Restructure GST Rates

Source: Times of India

In the midst of a slowing economy, with the lowest growth of 4.5% in the second quarter in over six years, the government is working on multiple measures to boost demand and revive economic growth. Finance Minister Nirmala Sitharaman said on Saturday that some of the steps to be taken to revive the ailing economy include another major reform in GST and personal income tax rationalization.

Speaking on the matter, the finance minister said that the government is looking at streamlining and rationalizing the GST rate structure and added that there’s a need to simplify the entire tax system. She also said that the objective is to have a three-slab GST. There are currently four tax slabs in GST – 5%, 12%, 18% and 28% – excluding the exempted items that fall under 0%.

GST Council is reportedly planning to meet later this month to discuss ways to improve revenue which might result in some exempted items being added under taxation while some items could move to a higher GST slab. Usually, these meetings focus on cutting rates for products but that may come to an end as revenue mom-up under the indirect tax regime has dropped significantly.

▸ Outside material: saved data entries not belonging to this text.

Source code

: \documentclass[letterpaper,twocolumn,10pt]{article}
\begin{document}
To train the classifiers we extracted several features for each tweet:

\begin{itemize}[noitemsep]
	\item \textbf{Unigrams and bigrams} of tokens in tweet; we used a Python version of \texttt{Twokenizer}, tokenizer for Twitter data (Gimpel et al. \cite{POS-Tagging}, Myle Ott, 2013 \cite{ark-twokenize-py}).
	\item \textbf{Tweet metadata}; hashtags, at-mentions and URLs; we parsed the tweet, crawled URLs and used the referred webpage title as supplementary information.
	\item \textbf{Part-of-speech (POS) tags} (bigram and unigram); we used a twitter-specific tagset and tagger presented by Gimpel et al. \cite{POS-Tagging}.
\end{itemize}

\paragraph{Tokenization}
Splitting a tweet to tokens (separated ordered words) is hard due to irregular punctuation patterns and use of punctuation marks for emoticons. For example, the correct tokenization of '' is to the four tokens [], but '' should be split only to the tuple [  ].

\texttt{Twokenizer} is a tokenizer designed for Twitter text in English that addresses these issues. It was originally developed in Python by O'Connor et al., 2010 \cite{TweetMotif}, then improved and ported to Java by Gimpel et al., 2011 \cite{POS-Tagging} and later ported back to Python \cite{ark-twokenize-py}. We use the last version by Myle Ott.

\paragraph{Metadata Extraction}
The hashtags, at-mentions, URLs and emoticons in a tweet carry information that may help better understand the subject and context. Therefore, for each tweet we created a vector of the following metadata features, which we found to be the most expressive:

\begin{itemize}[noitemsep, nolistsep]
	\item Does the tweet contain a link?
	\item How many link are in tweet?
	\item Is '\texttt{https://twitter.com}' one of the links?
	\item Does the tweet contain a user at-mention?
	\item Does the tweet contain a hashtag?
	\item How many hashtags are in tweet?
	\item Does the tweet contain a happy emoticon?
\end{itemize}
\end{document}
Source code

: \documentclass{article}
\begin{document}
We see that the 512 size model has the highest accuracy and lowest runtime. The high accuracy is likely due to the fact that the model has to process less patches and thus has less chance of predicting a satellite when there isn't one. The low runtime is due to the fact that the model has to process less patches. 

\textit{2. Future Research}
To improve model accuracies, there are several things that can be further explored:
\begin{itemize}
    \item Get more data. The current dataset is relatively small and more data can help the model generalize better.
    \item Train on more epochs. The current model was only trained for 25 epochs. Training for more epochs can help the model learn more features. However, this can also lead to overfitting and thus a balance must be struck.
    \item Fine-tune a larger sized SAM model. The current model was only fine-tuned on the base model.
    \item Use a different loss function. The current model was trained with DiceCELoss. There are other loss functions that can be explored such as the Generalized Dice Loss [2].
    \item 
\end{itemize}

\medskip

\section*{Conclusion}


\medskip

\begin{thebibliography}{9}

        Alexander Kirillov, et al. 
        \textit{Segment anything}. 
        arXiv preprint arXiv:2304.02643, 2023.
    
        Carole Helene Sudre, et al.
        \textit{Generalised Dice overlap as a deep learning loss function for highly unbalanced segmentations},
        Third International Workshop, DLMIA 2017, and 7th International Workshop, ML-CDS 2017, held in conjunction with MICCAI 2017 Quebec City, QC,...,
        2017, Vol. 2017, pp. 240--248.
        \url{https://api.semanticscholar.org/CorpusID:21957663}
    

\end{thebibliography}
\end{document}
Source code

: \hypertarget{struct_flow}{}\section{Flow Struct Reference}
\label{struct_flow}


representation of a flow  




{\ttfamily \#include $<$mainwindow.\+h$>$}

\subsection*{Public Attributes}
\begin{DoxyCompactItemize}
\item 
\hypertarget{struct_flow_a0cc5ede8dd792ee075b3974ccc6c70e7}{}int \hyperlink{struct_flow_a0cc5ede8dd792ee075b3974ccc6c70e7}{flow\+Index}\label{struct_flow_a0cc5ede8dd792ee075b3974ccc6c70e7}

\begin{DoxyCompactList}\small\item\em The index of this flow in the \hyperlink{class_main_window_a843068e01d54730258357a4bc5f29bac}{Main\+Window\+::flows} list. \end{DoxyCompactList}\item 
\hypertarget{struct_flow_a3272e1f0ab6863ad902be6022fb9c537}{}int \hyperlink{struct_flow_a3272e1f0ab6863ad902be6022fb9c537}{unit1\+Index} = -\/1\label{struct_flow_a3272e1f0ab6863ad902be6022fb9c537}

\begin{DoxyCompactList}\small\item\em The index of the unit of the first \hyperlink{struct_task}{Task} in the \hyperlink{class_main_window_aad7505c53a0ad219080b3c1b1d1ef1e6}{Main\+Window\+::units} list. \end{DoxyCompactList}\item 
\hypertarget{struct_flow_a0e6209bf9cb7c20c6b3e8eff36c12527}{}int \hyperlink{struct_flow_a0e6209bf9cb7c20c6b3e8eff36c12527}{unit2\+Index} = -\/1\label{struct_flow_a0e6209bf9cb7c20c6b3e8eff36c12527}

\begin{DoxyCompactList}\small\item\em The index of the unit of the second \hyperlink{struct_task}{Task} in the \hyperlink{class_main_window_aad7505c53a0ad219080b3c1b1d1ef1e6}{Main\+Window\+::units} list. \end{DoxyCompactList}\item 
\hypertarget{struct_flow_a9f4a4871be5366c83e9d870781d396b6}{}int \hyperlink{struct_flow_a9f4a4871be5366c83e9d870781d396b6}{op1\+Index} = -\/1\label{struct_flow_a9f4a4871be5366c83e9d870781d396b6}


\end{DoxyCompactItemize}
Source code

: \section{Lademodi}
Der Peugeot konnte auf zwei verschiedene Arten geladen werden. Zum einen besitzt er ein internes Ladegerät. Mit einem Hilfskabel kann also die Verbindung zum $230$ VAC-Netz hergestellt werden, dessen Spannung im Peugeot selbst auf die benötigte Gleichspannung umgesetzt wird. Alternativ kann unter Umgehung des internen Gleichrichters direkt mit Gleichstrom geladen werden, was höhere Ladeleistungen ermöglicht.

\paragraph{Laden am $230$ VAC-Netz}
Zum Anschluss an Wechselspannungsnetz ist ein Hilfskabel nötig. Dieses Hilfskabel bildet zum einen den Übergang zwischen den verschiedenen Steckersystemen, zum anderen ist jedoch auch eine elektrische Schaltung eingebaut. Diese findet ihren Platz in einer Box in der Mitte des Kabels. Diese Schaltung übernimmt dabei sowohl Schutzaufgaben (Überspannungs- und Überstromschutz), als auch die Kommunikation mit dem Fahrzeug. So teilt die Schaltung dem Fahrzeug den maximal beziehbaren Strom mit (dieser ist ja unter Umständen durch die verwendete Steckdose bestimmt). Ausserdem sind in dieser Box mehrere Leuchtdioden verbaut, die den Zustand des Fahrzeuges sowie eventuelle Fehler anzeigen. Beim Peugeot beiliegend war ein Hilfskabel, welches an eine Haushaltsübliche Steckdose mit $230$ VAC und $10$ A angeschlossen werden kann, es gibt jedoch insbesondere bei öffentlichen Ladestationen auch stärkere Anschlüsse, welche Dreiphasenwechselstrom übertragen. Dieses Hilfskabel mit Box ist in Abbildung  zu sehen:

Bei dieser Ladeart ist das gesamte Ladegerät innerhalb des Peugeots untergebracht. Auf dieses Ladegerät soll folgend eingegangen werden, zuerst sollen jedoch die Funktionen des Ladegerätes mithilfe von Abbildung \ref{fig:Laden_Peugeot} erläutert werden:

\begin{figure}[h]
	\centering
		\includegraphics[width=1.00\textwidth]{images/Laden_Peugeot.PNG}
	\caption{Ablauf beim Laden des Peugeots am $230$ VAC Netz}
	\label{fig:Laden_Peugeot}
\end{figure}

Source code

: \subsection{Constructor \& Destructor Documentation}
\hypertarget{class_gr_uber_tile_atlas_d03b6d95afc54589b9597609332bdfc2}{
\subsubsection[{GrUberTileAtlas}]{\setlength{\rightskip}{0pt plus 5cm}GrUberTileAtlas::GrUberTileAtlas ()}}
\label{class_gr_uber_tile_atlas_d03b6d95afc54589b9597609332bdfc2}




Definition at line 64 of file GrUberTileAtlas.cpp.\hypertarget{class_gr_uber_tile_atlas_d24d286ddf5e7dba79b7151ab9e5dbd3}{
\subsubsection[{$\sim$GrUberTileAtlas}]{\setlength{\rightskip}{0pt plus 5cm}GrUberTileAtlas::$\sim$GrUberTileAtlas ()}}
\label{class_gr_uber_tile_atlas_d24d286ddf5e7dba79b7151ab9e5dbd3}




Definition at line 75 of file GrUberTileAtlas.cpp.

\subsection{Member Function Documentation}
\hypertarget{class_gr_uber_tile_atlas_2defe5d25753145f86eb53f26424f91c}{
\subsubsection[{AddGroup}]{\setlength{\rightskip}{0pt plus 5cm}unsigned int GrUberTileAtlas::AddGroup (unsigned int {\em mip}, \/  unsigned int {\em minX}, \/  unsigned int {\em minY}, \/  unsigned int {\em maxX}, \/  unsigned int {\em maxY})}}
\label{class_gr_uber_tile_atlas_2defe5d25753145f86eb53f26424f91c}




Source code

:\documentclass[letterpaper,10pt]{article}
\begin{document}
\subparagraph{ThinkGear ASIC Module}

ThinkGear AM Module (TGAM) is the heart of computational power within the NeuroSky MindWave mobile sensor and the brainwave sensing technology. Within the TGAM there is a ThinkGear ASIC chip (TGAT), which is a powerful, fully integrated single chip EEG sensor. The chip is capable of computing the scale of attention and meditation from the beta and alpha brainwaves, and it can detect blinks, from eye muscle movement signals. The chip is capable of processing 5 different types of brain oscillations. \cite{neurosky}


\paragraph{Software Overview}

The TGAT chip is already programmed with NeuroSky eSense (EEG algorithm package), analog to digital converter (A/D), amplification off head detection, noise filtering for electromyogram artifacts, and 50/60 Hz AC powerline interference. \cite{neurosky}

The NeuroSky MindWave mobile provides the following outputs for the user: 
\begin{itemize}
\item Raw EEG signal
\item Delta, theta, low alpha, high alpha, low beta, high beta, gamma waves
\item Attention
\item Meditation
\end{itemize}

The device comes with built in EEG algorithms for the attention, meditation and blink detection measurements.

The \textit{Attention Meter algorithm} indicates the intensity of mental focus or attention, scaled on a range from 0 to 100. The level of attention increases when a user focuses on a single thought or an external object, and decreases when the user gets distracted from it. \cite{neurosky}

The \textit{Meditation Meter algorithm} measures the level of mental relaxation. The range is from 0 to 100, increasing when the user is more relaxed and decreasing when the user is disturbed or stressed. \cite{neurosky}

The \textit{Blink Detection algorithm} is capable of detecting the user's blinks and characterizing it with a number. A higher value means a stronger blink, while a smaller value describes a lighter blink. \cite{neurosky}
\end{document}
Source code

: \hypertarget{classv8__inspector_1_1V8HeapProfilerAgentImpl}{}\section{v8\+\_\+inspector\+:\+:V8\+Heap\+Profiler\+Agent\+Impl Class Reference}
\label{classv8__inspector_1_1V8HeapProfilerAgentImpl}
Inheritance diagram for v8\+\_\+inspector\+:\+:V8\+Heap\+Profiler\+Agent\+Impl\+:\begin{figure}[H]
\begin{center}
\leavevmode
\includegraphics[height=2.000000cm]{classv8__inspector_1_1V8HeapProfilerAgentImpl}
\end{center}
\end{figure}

According to a report, the base tax slab of 5% will be increased to 9-10% while the 12% tax slab will be removed. The report added that at least 243 items could be moved to the 18% bracket. This could put additional burden on end consumers but will boost revenue by almost ₹1 Lakh Crore. The government is also planning to introduce changes in the inverted duty structure where inputs and raw material attracts a higher duty than finished products.

The Finance Minister said, “One, the tax per se, is getting complicated because of this unstructured bringing down of rates. Another, it’s also getting complicated because you want to be sure that you’re doing everything correctly, but ending up asking for so much more information in a technology-driven system.”